*** Data in this exercise ***
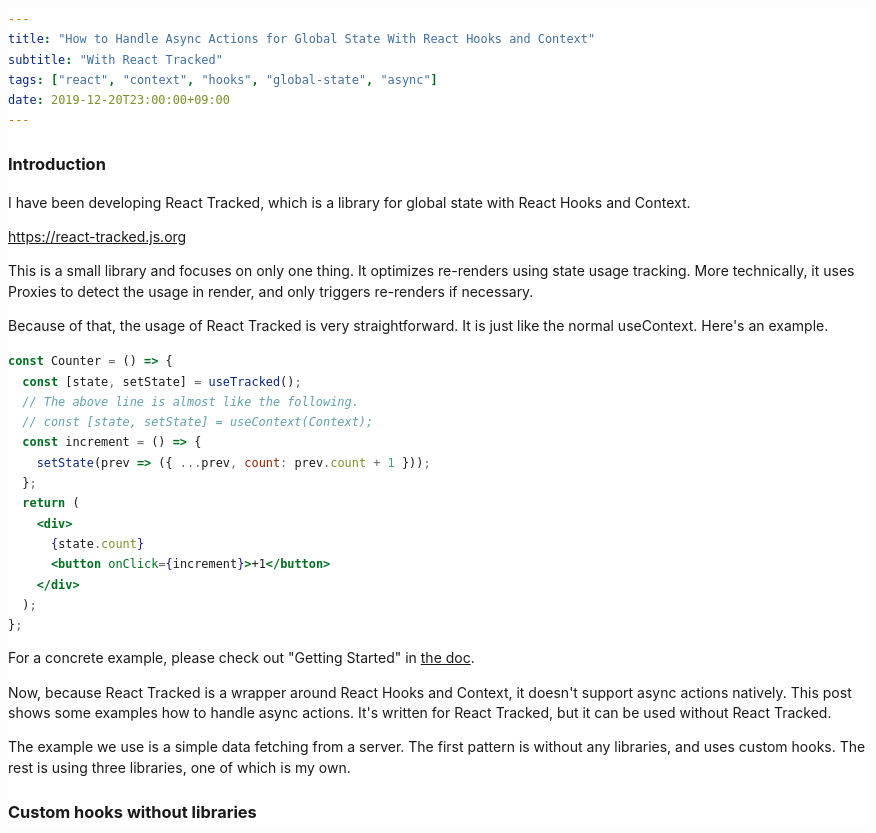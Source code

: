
 ```yaml
---
title: "How to Handle Async Actions for Global State With React Hooks and Context"
subtitle: "With React Tracked"
tags: ["react", "context", "hooks", "global-state", "async"]
date: 2019-12-20T23:00:00+09:00
---
```


### Introduction

I have been developing React Tracked, which is
a library for global state with React Hooks and Context.

<https://react-tracked.js.org>

This is a small library and focuses on only one thing.
It optimizes re-renders using state usage tracking.
More technically, it uses Proxies to detect the usage in render,
and only triggers re-renders if necessary.

Because of that, the usage of React Tracked is very straightforward.
It is just like the normal useContext. Here's an example.

```jsx
const Counter = () => {
  const [state, setState] = useTracked();
  // The above line is almost like the following.
  // const [state, setState] = useContext(Context);
  const increment = () => {
    setState(prev => ({ ...prev, count: prev.count + 1 }));
  };
  return (
    <div>
      {state.count}
      <button onClick={increment}>+1</button>
    </div>
  );
};
```

For a concrete example, please check out "Getting Started" in
[the doc](https://react-tracked.js.org).

Now, because React Tracked is a wrapper around React Hooks and Context,
it doesn't support async actions natively.
This post shows some examples how to handle async actions.
It's written for React Tracked, but it can be used without React Tracked.

The example we use is a simple data fetching from a server.
The first pattern is without any libraries, and uses custom hooks.
The rest is using three libraries, one of which is my own.

### Custom hooks without libraries
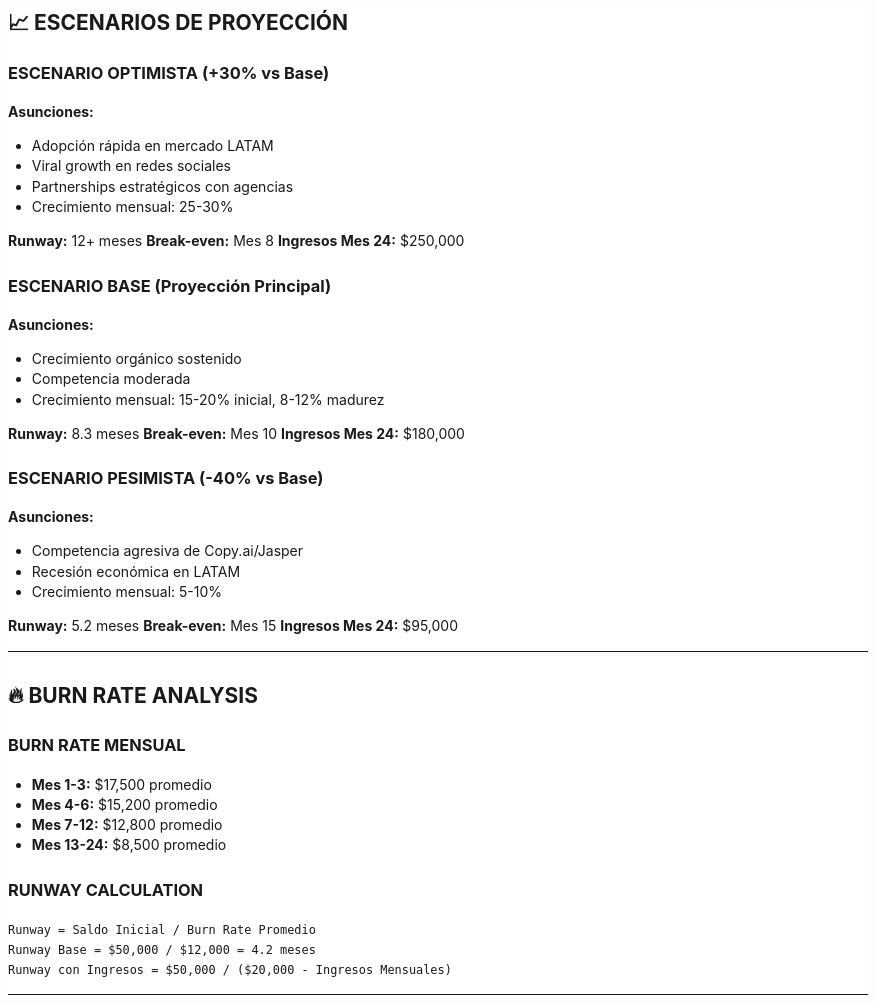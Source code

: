## 📈 ESCENARIOS DE PROYECCIÓN

### ESCENARIO OPTIMISTA (+30% vs Base)
**Asunciones:**
- Adopción rápida en mercado LATAM
- Viral growth en redes sociales
- Partnerships estratégicos con agencias
- Crecimiento mensual: 25-30%

**Runway:** 12+ meses
**Break-even:** Mes 8
**Ingresos Mes 24:** $250,000

### ESCENARIO BASE (Proyección Principal)
**Asunciones:**
- Crecimiento orgánico sostenido
- Competencia moderada
- Crecimiento mensual: 15-20% inicial, 8-12% madurez

**Runway:** 8.3 meses
**Break-even:** Mes 10
**Ingresos Mes 24:** $180,000

### ESCENARIO PESIMISTA (-40% vs Base)
**Asunciones:**
- Competencia agresiva de Copy.ai/Jasper
- Recesión económica en LATAM
- Crecimiento mensual: 5-10%

**Runway:** 5.2 meses
**Break-even:** Mes 15
**Ingresos Mes 24:** $95,000

---

## 🔥 BURN RATE ANALYSIS

### BURN RATE MENSUAL
- **Mes 1-3:** $17,500 promedio
- **Mes 4-6:** $15,200 promedio  
- **Mes 7-12:** $12,800 promedio
- **Mes 13-24:** $8,500 promedio

### RUNWAY CALCULATION
```
Runway = Saldo Inicial / Burn Rate Promedio
Runway Base = $50,000 / $12,000 = 4.2 meses
Runway con Ingresos = $50,000 / ($20,000 - Ingresos Mensuales)
```

---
*** End of Data in this exercise ***
About this exercise:
Wherever the word "libraries" occurs in the data, copy that whole line.

The completed task:
The first pattern is without any libraries, and uses custom hooks.
The rest is using three libraries, one of which is my own.
### Custom hooks without libraries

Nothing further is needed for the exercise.